Though he made his living as a carpenter and photographer, Stewart is a historian and librarian by training, and he brings this sensibility to his memoir. He quite clearly sets out to record, and he resists the temptation to categorize and philosophize, even in situations where other writers might do so. For example, when he writes of meeting President Ford at a fundraiser at the Sir Francis Drake Hotel, he notes the attempt made on Ford’s life during that visit only briefly, and avoids describing the bungled assassination, concentrating instead on a very intense, presidentially inspired hookup that transpires not long after his handshake with the President.
Stewart’s book is novelistic, artfully non-chronological, and it captures its subject matter vividly. Indeed, in his foreword he pointedly assures the reader: “Everything written here really happened.” One soon learns why this assurance is necessary. Stewart is an engaging raconteur, and he has plenty of good yarns to share. In one somewhat phantasmagoric section, he recounts attending, while on hallucinogens, the installation of the Archbishop of San Francisco at St. Mary’s Church. In another passage, he describes a visit to an underground sex club, the Catacombs, at the edge of the city’s Mission District. Making his rounds there one night, he sees an acquaintance, “an ex-monk dwarf [who]slid his thalidomide arms deep into the bowels of willing penitents who floated on a crowded waterbed in the underground chambers. We emerged with Orpheus as the sun came up. San Francisco. 1970s.”
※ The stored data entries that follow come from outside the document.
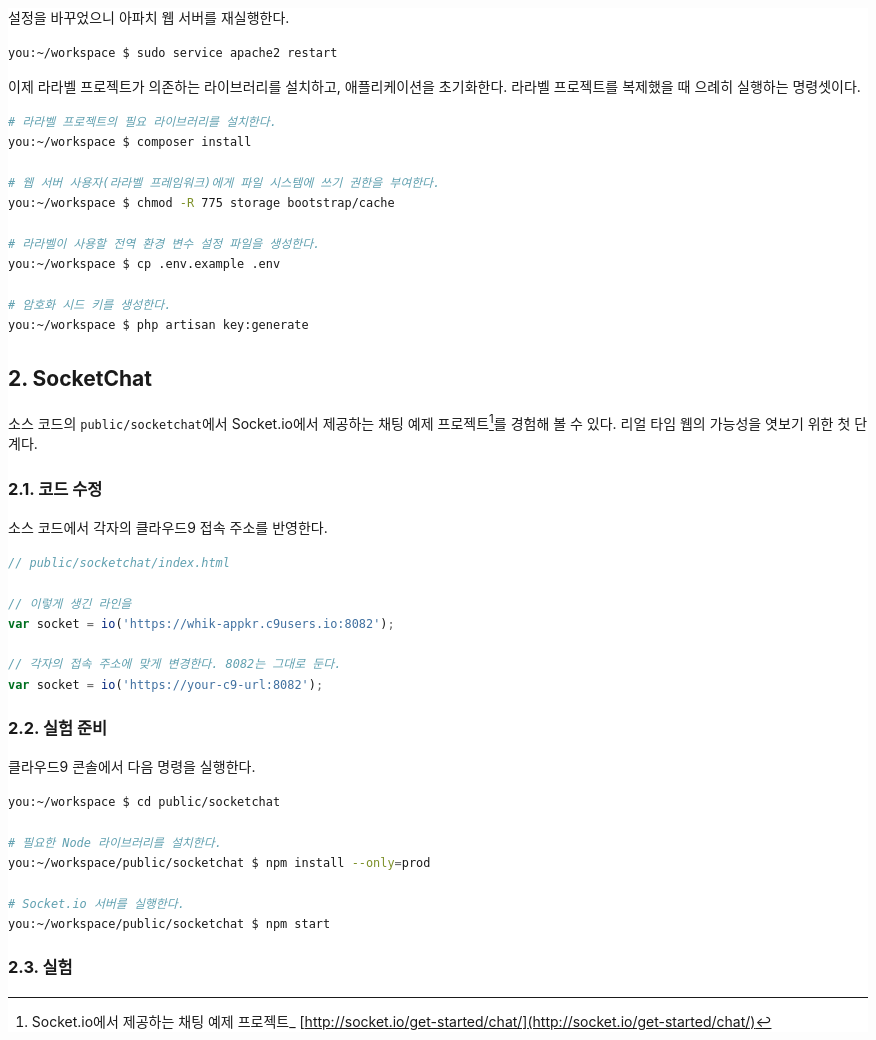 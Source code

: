 설정을 바꾸었으니 아파치 웹 서버를 재실행한다.

```sh
you:~/workspace $ sudo service apache2 restart
```

이제 라라벨 프로젝트가 의존하는 라이브러리를 설치하고, 애플리케이션을 초기화한다. 라라벨 프로젝트를 복제했을 때 으례히 실행하는 명령셋이다.

```sh
# 라라벨 프로젝트의 필요 라이브러리를 설치한다.
you:~/workspace $ composer install
 
# 웹 서버 사용자(라라벨 프레임워크)에게 파일 시스템에 쓰기 권한을 부여한다. 
you:~/workspace $ chmod -R 775 storage bootstrap/cache

# 라라벨이 사용할 전역 환경 변수 설정 파일을 생성한다.
you:~/workspace $ cp .env.example .env 

# 암호화 시드 키를 생성한다.
you:~/workspace $ php artisan key:generate 
```

## 2. SocketChat

소스 코드의 `public/socketchat`에서 Socket.io에서 제공하는 채팅 예제 프로젝트[^3]를 경험해 볼 수 있다. 리얼 타임 웹의 가능성을 엿보기 위한 첫 단계다.

### 2.1. 코드 수정

소스 코드에서 각자의 클라우드9 접속 주소를 반영한다.

```javascript
// public/socketchat/index.html

// 이렇게 생긴 라인을
var socket = io('https://whik-appkr.c9users.io:8082');

// 각자의 접속 주소에 맞게 변경한다. 8082는 그대로 둔다.
var socket = io('https://your-c9-url:8082');
```

### 2.2. 실험 준비

클라우드9 콘솔에서 다음 명령을 실행한다.

```sh
you:~/workspace $ cd public/socketchat

# 필요한 Node 라이브러리를 설치한다.
you:~/workspace/public/socketchat $ npm install --only=prod

# Socket.io 서버를 실행한다.
you:~/workspace/public/socketchat $ npm start  
```

### 2.3. 실험


[^1]: [Vue.js](http://vuejs.org/)_제이쿼리를 대체할 수 있는 자바스크립트 라이브러리다. 앵귤러나 엠버처럼 풀 MVC 프레임워크가 아니라, 뷰 모델(DOM)만 건드리는 가벼운 녀석이다. 그럼에도 불구하고, 최신 프레임워크가 지원하는 양방향 데이터 바인딩등을 지원해서 개발 생산성이 높다. 2만개 이상의 스타를 가지고 있고, [깃허브 트렌딩에 계속 노미네이트](https://github.com/trending?since=monthly)되는 등, ES6와 더불어 2016년에 꼭 배워야할 자바스크립트 라이브러리다.
[^2]: PubSub_ [https://en.wikipedia.org/wiki/Publish-subscribe_pattern](https://en.wikipedia.org/wiki/Publish-subscribe_pattern)
[^3]: Socket.io에서 제공하는 채팅 예제 프로젝트_ [http://socket.io/get-started/chat/](http://socket.io/get-started/chat/)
Stewart often invokes time and place in this way to underscore the elegiac quality of his memories. He pays homage to the many SoMa leather bars, bathhouses, and art galleries that are now long gone. He offers up nicely detailed accounts of day-to-day life on Clementina Street, where he could leave his front door unlocked, commune with his colorful neighbors, take photographs, and flirt with the handsome Middle Eastern kid who worked in the corner store down the street. In this admirably concise memoir, he crosses paths with the famous (actor Raymond Burr; photographer Robert Mapplethorpe; and Jack Fritscher’s famed Drummer Salon, for example) and the infamous. His cast of characters includes society types as well as members of the San Francisco leather community, porn industry, and underground art scene. There’s plenty of sex and, sadly, even a murder. Ultimately, Stewart feels enriched for having lived in a place and time that was “a great experiment, one that made life an art form in that once upon a time City by the Bay.”